L'ONU est la seule entité mondiale faisant autorité au niveau mondial qui a la capacité de rassembler toutes ces visions diverses, et les membres étaient d'accord sur les avantages, l'opportunité d'éviter une fracture mondiale en matière d'IA, de garantir qu'elle profite à tous et qu'elle soit gouvernés de manière à ne pas entraver l’innovation ni mettre en danger les droits humains fondamentaux.

Actualités de l'ONU : En 2023, certains des plus éminents experts en IA ont appelé à une pause, voire à un arrêt de la recherche sur l’IA jusqu’à ce que la gouvernance soit plus largement acceptée. Avaient-ils raison ?

Carme Artigas : Je pense qu'il est un peu naïf de demander une pause dans l'innovation. Au contraire, nous devons accélérer l’innovation et la recherche afin que des solutions puissent être trouvées.

Je dis toujours que le risque existentiel ne vient pas d’un Armageddon créé par des robots qui nous tue tous. Le véritable risque existentiel est que nous devenions tous fous, parce que nous ne pouvons pas croire ce que nous voyons, entendons ou lisons.

Nous devons également être très responsables quant à la durabilité de ces technologies, qui jouent aujourd’hui un rôle très important dans la géopolitique, en termes de qui a accès aux matières premières et à la puissance de transformation. Ainsi, l’un des sujets sur lesquels nous essayons de nous concentrer ici est de savoir comment permettre l’accessibilité universelle des données, de la puissance informatique et des compétences numériques afin de permettre un développement plus uniforme et plus distribué de l’IA pour de bon.

Actualités de l'ONU : Partagez quelques-unes des façons dont l’IA améliorera le monde.

Carme Artigas : Je pense que l’IA est un outil très important pour la démocratie, car elle peut rendre accessible le savoir de toute l’humanité et rendre l’éducation personnalisée accessible à tous.

Cela aura un impact considérable sur les soins de santé, en prévenant les maladies, en améliorant les diagnostics et en réduisant les coûts.

Et cela sera extrêmement utile pour atteindre les objectifs de développement durable, réduire la pauvreté, lutter contre le changement climatique et d’autres défis mondiaux que l’humanité n’a pas réussi à résoudre.

Actualités de l'ONU : Melissa Fleming, responsable de la communication à l'ONU, a récemment déclaré lors d'une réunion des membres du Conseil de sécurité que l'avènement de l'IA générative signifie que l'environnement en ligne est sur le point de se détériorer encore, sapant la confiance du public dans les sources d'information et d'information.

Est-ce une source de préoccupation pour vous, ou le fait qu'il y ait davantage de discussions sur cette question est-il le signe que nous nous préparons à aborder ce sujet ?

Carme Artigas : Le fait que nous ayons porté le débat au niveau mondial me donne beaucoup d’espoir.

Les médias d’information ont un rôle très important à jouer et ils doivent retrouver leur rôle de « quatrième pouvoir » car nous avons plus que jamais besoin d’eux.

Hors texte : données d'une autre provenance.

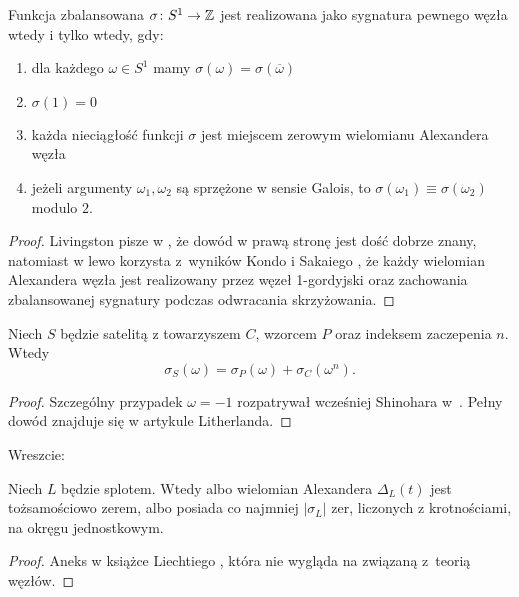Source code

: \begin{proposition}
\label{balanced_iff_four_conditions}%
    Funkcja zbalansowana $\sigma \colon S^1 \to \mathbb Z$ jest realizowana jako sygnatura pewnego węzła wtedy i tylko wtedy, gdy:
    \begin{enumerate}
        \item dla każdego $\omega \in S^1$ mamy $\sigma(\omega) = \sigma(\overline{\omega})$
        \item $\sigma(1) = 0$
        \item każda nieciągłość funkcji $\sigma$ jest miejscem zerowym wielomianu Alexandera węzła
        \item jeżeli argumenty $\omega_1, \omega_2$ są sprzężone w sensie Galois, to $\sigma(\omega_1) \equiv \sigma(\omega_2)$ modulo $2$.
    \end{enumerate}
\end{proposition}

\begin{proof}
    Livingston pisze w \cite{livingston18}, że dowód w prawą stronę jest dość dobrze znany, natomiast w lewo korzysta z~wyników Kondo \cite{kondo79} i Sakaiego \cite{sakai77}, że każdy wielomian Alexandera węzła jest realizowany przez węzeł 1-gordyjski oraz zachowania zbalansowanej sygnatury podczas odwracania skrzyżowania.
\end{proof}

\begin{proposition}
%
    Niech $S$ będzie satelitą z towarzyszem $C$, wzorcem $P$ oraz indeksem zaczepenia $n$.
    Wtedy
    \begin{equation}
        \sigma_S(\omega) = \sigma_P(\omega) + \sigma_C(\omega^n).
    \end{equation}
\end{proposition}

\begin{proof}
    Szczególny przypadek $\omega = -1$ rozpatrywał wcześniej Shinohara w~\cite{shinohara71}.
    Pełny dowód znajduje się w artykule \cite{litherland79} Litherlanda.
\end{proof}

Wreszcie:

\begin{proposition}
    Niech $L$ będzie splotem.
    Wtedy albo wielomian Alexandera $\Delta_L(t)$ jest tożsamościowo zerem, albo posiada co najmniej $|\sigma_L|$ zer, liczonych z krotnościami, na okręgu jednostkowym.
\end{proposition}

\begin{proof}
    Aneks w książce Liechtiego \cite{liechti16}, która nie wygląda na związaną z~teorią węzłów.
\end{proof}



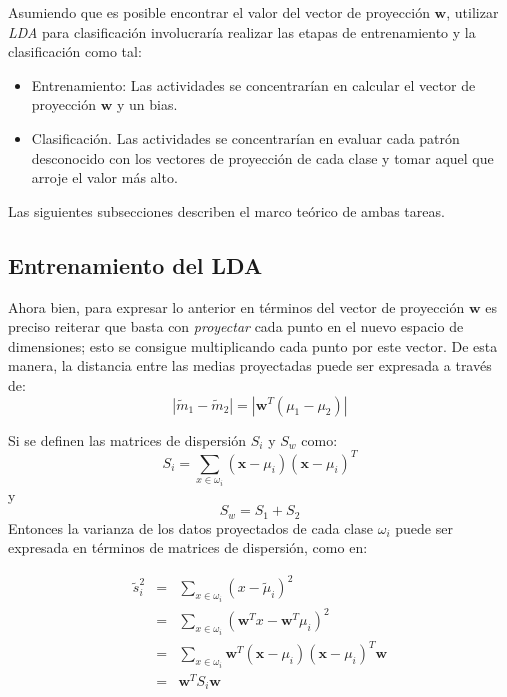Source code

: \documentclass[journal]{IEEEtran}
\begin{document}
Asumiendo que es posible encontrar el valor del vector de proyección $\mathbf{w}$, utilizar \emph{LDA} para clasificación involucraría realizar las etapas de entrenamiento y la clasificación como tal:
\begin{itemize}
	\item Entrenamiento: Las actividades se concentrarían en calcular el vector de proyección $\mathbf{w}$ y un bias.
	\item Clasificación. Las actividades se concentrarían en evaluar cada patrón desconocido con los vectores de proyección de cada clase y tomar aquel que arroje el valor más alto.
\end{itemize}

Las siguientes subsecciones describen el marco teórico de ambas tareas.

\subsection{Entrenamiento del LDA} %
\label{sub:entrenamiento_del_lda}

Ahora bien, para expresar lo anterior en términos del vector de proyección $\mathbf{w}$ es preciso reiterar que basta con \emph{proyectar} cada punto en el nuevo espacio de dimensiones; esto se consigue multiplicando cada punto por este vector.
De esta manera, la distancia entre las medias proyectadas puede ser expresada a través de:
\begin{equation}
|\tilde{m}_1 - \tilde{m}_2| = |\mathbf{w}^T (\mu_1 - \mu_2)|
\end{equation}

Si se definen las matrices de dispersión $S_i$ y $S_w$ como:
\begin{equation}
S_i = \sum_{x\in\omega_i}(\mathbf{x}-\mu_i)(\mathbf{x} - \mu_i)^T
\end{equation}
y
\begin{equation}
S_w = S_1 + S_2
\end{equation}
Entonces la varianza de los datos proyectados de cada clase $\omega_i$ puede ser expresada en términos de matrices de dispersión, como en:

\begin{eqnarray}
\tilde{s}_i^2 &=& \sum_{x\in\omega_i}{(x-\tilde{\mu}_i)^2} \label{eq:varianzas} \\ 
&=& \sum_{x\in\omega_i}{(\mathbf{w}^Tx-\mathbf{w}^T\mu_i)^2} \\
&=& \sum_{x\in\omega_i}{\mathbf{w}^T(\mathbf{x}-\mu_i)(\mathbf{x} - \mu_i)^T\mathbf{w}} \\
&=& \mathbf{w}^TS_i\mathbf{w}
\end{eqnarray}
\end{document}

Il existe de nombreuses façons de vérifier les informations, et c'est ce que devraient faire les organisations médiatiques sérieuses. C'est bien d'avoir des opinions différentes, mais on ne peut pas vendre de fausses nouvelles, car elles génèrent simplement de l'incertitude et un manque de confiance.

Il y a un ou deux ans, alors que seuls quelques-uns d’entre nous s’en inquiétaient, j’étais inquiet. Mais grâce au GPT-4, tout le monde a compris à quel point l’IA est omniprésente et que nous devons imposer certaines limites à son utilisation.